6. Cobaan Sesuai Kepahaman
Jika kepahaman tinggi maka cobaannya pun besar. Dan sebaliknya. Gambarannya, seperti orang yang kepahaman agamanya tinggi bila ia diberi amal sholih membersihkan WC, pasti ia mau dan ridho. Orang yang kepahaman agamanya sedang-sedang saja, cukup diberi amal sholih mencuci piring dan menyapu. Sedangkan orang yang masih mu’alaf diberi amal sholih menerima tamu atau menjaga tempat parkir, sebab jika ia diberi amal sholih membersihkan WC, pasti ia mengeluh.

7. Cobaan Sesuai Keimanan
Jika keimanan tinggi maka cobaannya pun besar. Dan sebaliknya. Ibarat pohon, semakin tinggi sebatang pohon maka akan semakin kencang pula terpaan anginnya. Dan semakin rendah sebatang pohon, maka akan semakin kecil pula terpaan anginnya. Dan jadilah rumput kalau mau diinjak, artinya keimanan sekecil biji sawi pun tidak akan luput dari cobaan.

8. Dinul Qoyyimah
Agama islam yang berbentuk jama’ah dan berpedoman Al-Qur’an dan Al-Hadits serta tidak mengalami perubahan nama, bentuk maupun pedoman bila ada pengaruh, cobaan. Itulah yang disebut dengan “Diinul Qoyyimah”, artinya agama yang tegak. Gambarannya, ibarat sebuah benda bisa dikatakan benda tegak bila benda tersebut memiliki nama, bentuk, dan volume. Dan tidak mengalami perubahan nama, bentuk maupun volume bila ada suatu gaya atau pengaruh. Misal, sebuah benda namanya gelas, bentuknya selinder isinya air teh meskipun ditiup tetap namanya gelas, bentuknya tetap selinder dan isinya tetap air teh. Itulah benda tegak.

9. Guru
Guru itu digugu dan ditiru, bahkan sering terjadi perbuatan buruknya pun ditiru juga. Gambarannya, seperti seorang Kyai yang sangat disegani oleh para santrinya. Pada suatu saat ia berak di dalam masjid, kebetulan kejadian itu di malam hari jadi tidak ada seorang pun santri yang melihatnya. Menjelang sholat subuh ia marah-marah sambil pura-pura bertanya, “Siapa yang berak di pengimaman ini?” Semua santrinya tidak ada yang mau mengakuinya, karena memang tidak ada yang merasa melakukan perbuatan sebodoh itu. Lantas Kyai tersebut mengambil keputusan tegas dengan mengatakan, “Karena di antara kalian tidak ada yang mau mengaku, maka masing-masing kalian harus tobat dan dikenai kafaroh membersihkan kotoran tersebut dan dikenai biaya perkepala Rp 1.000,. Karena santrinya takut kepada Kyainya, mereka tidak banyak berpikir langsung menta’atinya, “Wah, jika satu orang kena Rp 1.000,- jika santri saya ada 20 orang maka saya akan mendapatkan uang sebanyak Rp 20.000,- apalagi kalau per orang saya kenai Rp 2.000,- jelas saya akan mempunyai bayak uang!” Pikirnya.

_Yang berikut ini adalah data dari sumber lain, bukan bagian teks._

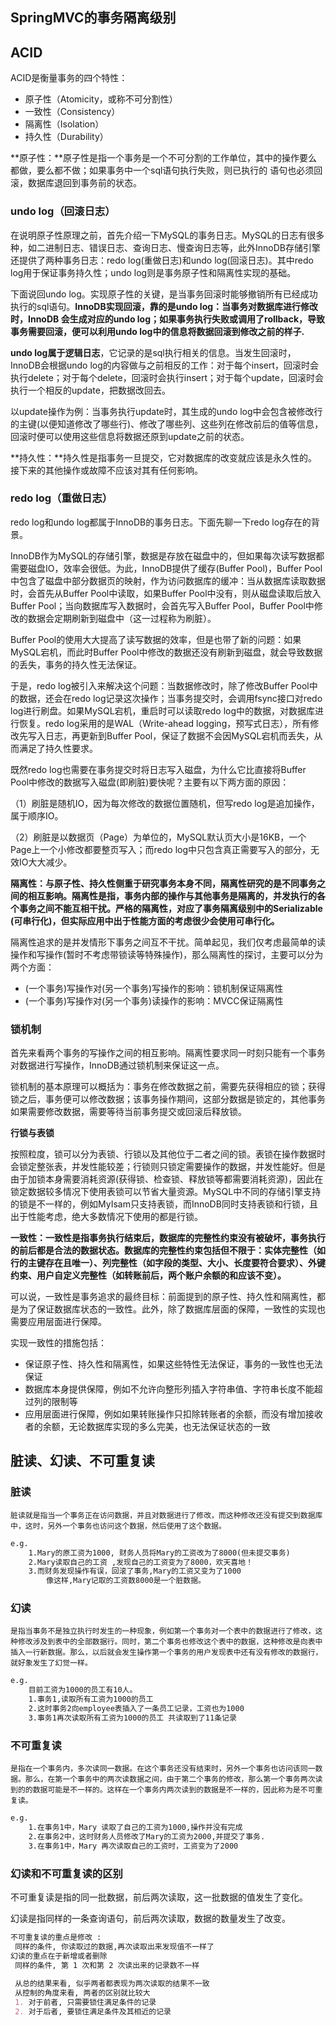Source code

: ## SpringMVC的事务隔离级别

## ACID

ACID是衡量事务的四个特性：

- 原子性（Atomicity，或称不可分割性）
- 一致性（Consistency）
- 隔离性（Isolation）
- 持久性（Durability）

**原子性：**原子性是指一个事务是一个不可分割的工作单位，其中的操作要么都做，要么都不做；如果事务中一个sql语句执行失败，则已执行的 语句也必须回滚，数据库退回到事务前的状态。

### undo log（回滚日志）

在说明原子性原理之前，首先介绍一下MySQL的事务日志。MySQL的日志有很多种，如二进制日志、错误日志、查询日志、慢查询日志等，此外InnoDB存储引擎还提供了两种事务日志：redo log(重做日志)和undo log(回滚日志)。其中redo log用于保证事务持久性；undo log则是事务原子性和隔离性实现的基础。

下面说回undo log。实现原子性的关键，是当事务回滚时能够撤销所有已经成功执行的sql语句。**InnoDB实现回滚，靠的是undo log：当事务对数据库进行修改时，InnoDB 会生成对应的undo log；如果事务执行失败或调用了rollback，导致事务需要回滚，便可以利用undo log中的信息将数据回滚到修改之前的样子.**

**undo log属于逻辑日志**，它记录的是sql执行相关的信息。当发生回滚时，InnoDB会根据undo log的内容做与之前相反的工作：对于每个insert，回滚时会执行delete；对于每个delete，回滚时会执行insert；对于每个update，回滚时会执行一个相反的update，把数据改回去。

以update操作为例：当事务执行update时，其生成的undo log中会包含被修改行的主键(以便知道修改了哪些行)、修改了哪些列、这些列在修改前后的值等信息，回滚时便可以使用这些信息将数据还原到update之前的状态。

**持久性：**持久性是指事务一旦提交，它对数据库的改变就应该是永久性的。接下来的其他操作或故障不应该对其有任何影响。 

### redo log（重做日志）

redo log和undo log都属于InnoDB的事务日志。下面先聊一下redo log存在的背景。

InnoDB作为MySQL的存储引擎，数据是存放在磁盘中的，但如果每次读写数据都需要磁盘IO，效率会很低。为此，InnoDB提供了缓存(Buffer Pool)，Buffer Pool中包含了磁盘中部分数据页的映射，作为访问数据库的缓冲：当从数据库读取数据时，会首先从Buffer Pool中读取，如果Buffer Pool中没有，则从磁盘读取后放入Buffer Pool；当向数据库写入数据时，会首先写入Buffer Pool，Buffer Pool中修改的数据会定期刷新到磁盘中（这一过程称为刷脏）。

Buffer Pool的使用大大提高了读写数据的效率，但是也带了新的问题：如果MySQL宕机，而此时Buffer Pool中修改的数据还没有刷新到磁盘，就会导致数据的丢失，事务的持久性无法保证。

于是，redo log被引入来解决这个问题：当数据修改时，除了修改Buffer Pool中的数据，还会在redo log记录这次操作；当事务提交时，会调用fsync接口对redo log进行刷盘。如果MySQL宕机，重启时可以读取redo log中的数据，对数据库进行恢复。redo log采用的是WAL（Write-ahead logging，预写式日志），所有修改先写入日志，再更新到Buffer Pool，保证了数据不会因MySQL宕机而丢失，从而满足了持久性要求。

既然redo log也需要在事务提交时将日志写入磁盘，为什么它比直接将Buffer Pool中修改的数据写入磁盘(即刷脏)要快呢？主要有以下两方面的原因：

（1）刷脏是随机IO，因为每次修改的数据位置随机，但写redo log是追加操作，属于顺序IO。

（2）刷脏是以数据页（Page）为单位的，MySQL默认页大小是16KB，一个Page上一个小修改都要整页写入；而redo log中只包含真正需要写入的部分，无效IO大大减少。

**隔离性：与原子性、持久性侧重于研究事务本身不同，隔离性研究的是不同事务之间的相互影响。隔离性是指，事务内部的操作与其他事务是隔离的，并发执行的各个事务之间不能互相干扰。严格的隔离性，对应了事务隔离级别中的Serializable (可串行化)，但实际应用中出于性能方面的考虑很少会使用可串行化。**

隔离性追求的是并发情形下事务之间互不干扰。简单起见，我们仅考虑最简单的读操作和写操作(暂时不考虑带锁读等特殊操作)，那么隔离性的探讨，主要可以分为两个方面：

- (一个事务)写操作对(另一个事务)写操作的影响：锁机制保证隔离性
- (一个事务)写操作对(另一个事务)读操作的影响：MVCC保证隔离性

### 锁机制

首先来看两个事务的写操作之间的相互影响。隔离性要求同一时刻只能有一个事务对数据进行写操作，InnoDB通过锁机制来保证这一点。

锁机制的基本原理可以概括为：事务在修改数据之前，需要先获得相应的锁；获得锁之后，事务便可以修改数据；该事务操作期间，这部分数据是锁定的，其他事务如果需要修改数据，需要等待当前事务提交或回滚后释放锁。

**行锁与表锁**

按照粒度，锁可以分为表锁、行锁以及其他位于二者之间的锁。表锁在操作数据时会锁定整张表，并发性能较差；行锁则只锁定需要操作的数据，并发性能好。但是由于加锁本身需要消耗资源(获得锁、检查锁、释放锁等都需要消耗资源)，因此在锁定数据较多情况下使用表锁可以节省大量资源。MySQL中不同的存储引擎支持的锁是不一样的，例如MyIsam只支持表锁，而InnoDB同时支持表锁和行锁，且出于性能考虑，绝大多数情况下使用的都是行锁。

**一致性：一致性是指事务执行结束后，数据库的完整性约束没有被破坏，事务执行的前后都是合法的数据状态。数据库的完整性约束包括但不限于：实体完整性（如行的主键存在且唯一）、列完整性（如字段的类型、大小、长度要符合要求）、外键约束、用户自定义完整性（如转账前后，两个账户余额的和应该不变）。**

可以说，一致性是事务追求的最终目标：前面提到的原子性、持久性和隔离性，都是为了保证数据库状态的一致性。此外，除了数据库层面的保障，一致性的实现也需要应用层面进行保障。

实现一致性的措施包括：

- 保证原子性、持久性和隔离性，如果这些特性无法保证，事务的一致性也无法保证
- 数据库本身提供保障，例如不允许向整形列插入字符串值、字符串长度不能超过列的限制等
- 应用层面进行保障，例如如果转账操作只扣除转账者的余额，而没有增加接收者的余额，无论数据库实现的多么完美，也无法保证状态的一致

## 脏读、幻读、不可重复读

### 脏读

`脏读就是指当一个事务正在访问数据，并且对数据进行了修改，而这种修改还没有提交到数据库中，这时，另外一个事务也访问这个数据，然后使用了这个数据。`

```markdown
e.g.
	1.Mary的原工资为1000, 财务人员将Mary的工资改为了8000(但未提交事务)
	2.Mary读取自己的工资 ,发现自己的工资变为了8000，欢天喜地！
	3.而财务发现操作有误，回滚了事务,Mary的工资又变为了1000
		像这样,Mary记取的工资数8000是一个脏数据。
```

### 幻读

`是指当事务不是独立执行时发生的一种现象，例如第一个事务对一个表中的数据进行了修改，这种修改涉及到表中的全部数据行。同时，第二个事务也修改这个表中的数据，这种修改是向表中插入一行新数据。那么，以后就会发生操作第一个事务的用户发现表中还有没有修改的数据行，就好象发生了幻觉一样。`

```markdown
e.g.
	目前工资为1000的员工有10人。
	1.事务1,读取所有工资为1000的员工
	2.这时事务2向employee表插入了一条员工记录，工资也为1000
	3.事务1再次读取所有工资为1000的员工 共读取到了11条记录
```

### 不可重复读

`是指在一个事务内，多次读同一数据。在这个事务还没有结束时，另外一个事务也访问该同一数据。那么，在第一个事务中的两次读数据之间，由于第二个事务的修改，那么第一个事务两次读到的的数据可能是不一样的。这样在一个事务内两次读到的数据是不一样的，因此称为是不可重复读。`

```markdown
e.g.
    1.在事务1中，Mary 读取了自己的工资为1000,操作并没有完成
    2.在事务2中，这时财务人员修改了Mary的工资为2000,并提交了事务.
    3.在事务1中，Mary 再次读取自己的工资时，工资变为了2000
```

### 幻读和不可重复读的区别

不可重复读是指的同一批数据，前后两次读取，这一批数据的值发生了变化。

幻读是指同样的一条查询语句，前后两次读取，数据的数量发生了改变。

```markdown
不可重复读的重点是修改 :
 同样的条件, 你读取过的数据,再次读取出来发现值不一样了
幻读的重点在于新增或者删除
 同样的条件, 第 1 次和第 2 次读出来的记录数不一样
 
 从总的结果来看, 似乎两者都表现为两次读取的结果不一致
 从控制的角度来看, 两者的区别就比较大
 1. 对于前者, 只需要锁住满足条件的记录
 2. 对于后者, 要锁住满足条件及其相近的记录
```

Ternyata, pada malam hari berikutnya Kyai tersebut akan melakukan perbuatan yang sama, tapi santrinya tidak tinggal diam. Mereka sudah berkompromi akan mengintai siapa sebenarnya yang telah berak di pengimaman? Setelah mereka melakukan pengintaian, ternyata yang berak adalah Kyai mereka sendiri, tapi mereka bersepakat untuk tidak menggertaknya. Nah, setelah Kyainya pulang, barulah mereka berak semua di sebelah kotoran Kyai mereka. Setibanya waktu subuh Kyainya marah-marah sambil bertanya, “Siapa yang berak disini, kok berjejer begini?” Mereka serentak menjawab, “Yang berakkan Pak Kyai sendiri, to? Terus Kyainya berkata, “Ya yang satu itu, la yang baris ini, siapa?” Singkat cerita, akhirnya Pak Kyainya dengan tidak sadar mengakui perbuatan konyolnya.

10. Gotong Royong
Orang jama’ah ini jika mau rukun dan kompak dalam beramal sholih maka pekerjaan yang berat akan menjadi ringan. Gambarannya, ibarat koloni semut yang berusaha membawa bangkai kecoak; ada yang menarik dari depan, mendorong dari belakang, samping kanan dan kiri, bahkan ada yang berdiri di atasnya sebagai pengomando mengatur jalannya kerukunan dan kekompakan dalam mewujudkan kerja sama yang baik untuk mencapai suatu tujuan akhir.

11. Hidup dan Mati
Orang yang menetapi qur’an, hadits, jama’ah dan orang yang tidak menetapi qur’an, hadits, jama’ah. Gambarannya, ibarat orang hidup yang berdaging, berdarah dan bernafas, karena qur’an, hadits, jama’ah itu merupakan daging, darah dan nafasnya orang jama’ah. Sebaliknya, orang yang mengaku-ngaku sebagai orang jama’ah tapi ia tidak lagi menetapi qur’an, hadits, jama’ah itu seperti orang yang sudah tidak berdaging, berdarah dan bernafas. Itu artinya ia sudah mati alias bangkai hidup. Atau ibarat seperti buntut cicak yang sudah terputus dari tubuhnya. Kelihatannya saja banyak bergerak, sebenarnya ia sudah tidak bisa berbuat apa-apa bila akan dimangsa kucing, karena sudah tidak ada lagi suplai tenaga dari tubuhnya. Begitulah orang jama’ah yang sudah tidak sambung jama’ah lagi; tidak menetapi qur’an, hadits, jama’ah maka ia telah terputus hubungannya dengan Alloh Ta’alaa. Jangan harap akan ada pertolongan dari Alloh Ta’alaa.

12. Ilmu Pengetahuan
Orang yang punya ilmu tapi tidak diajarkan kepada orang lain. Gambaranya, ibarat pohon yang berdaun lebat tapi tidak mau berbuah.

13. Indahnya Berbagi
Indahnya saling berbagi (dengan berbagi dapat kurangi beban di hati).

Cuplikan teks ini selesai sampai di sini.